Which lines of the entries contain the word "that"? Please list them.

++++ SUPPLIED INFORMATION

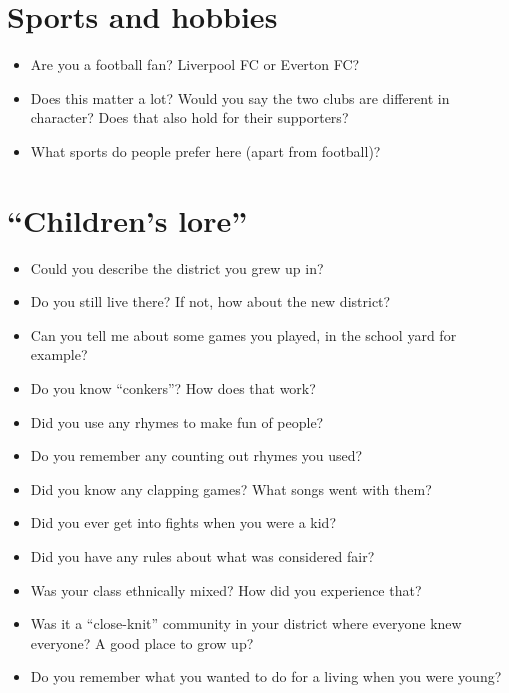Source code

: 	\section*{Sports and hobbies}
	\begin{multicols}{2}
		\begin{itemize}
			\item Are you a football fan? Liverpool FC or Everton FC?
			\item Does this matter a lot? Would you say the two clubs are different in character? Does that also hold for their supporters?
			\item What sports do people prefer here (apart from football)?
		\end{itemize}
	\end{multicols}
	
	\section*{``Children’s lore''}
	\begin{multicols}{2}
		\begin{itemize}
			\item Could you describe the district you grew up in?
			\item Do you still live there? If not, how about the new district?
			\item Can you tell me about some games you played, in the school yard for example?
			\item Do you know ``conkers''? How does that work?
			\item Did you use any rhymes to make fun of people?
			\item Do you remember any counting out rhymes you used?
			\item Did you know any clapping games? What songs went with them?
			\item Did you ever get into fights when you were a kid?
			\item Did you have any rules about what was considered fair?
			\item Was your class ethnically mixed? How did you experience that?
			\item Was it a ``close-knit'' community in your district where everyone knew everyone? A good place to grow up?
			\item Do you remember what you wanted to do for a living when you were young?
		\end{itemize}
	\end{multicols}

++++++++

* [TASK RESPONSE]
			\item Does this matter a lot? Would you say the two clubs are different in character? Does that also hold for their supporters?
			\item Do you know ``conkers''? How does that work?
			\item Was your class ethnically mixed? How did you experience that?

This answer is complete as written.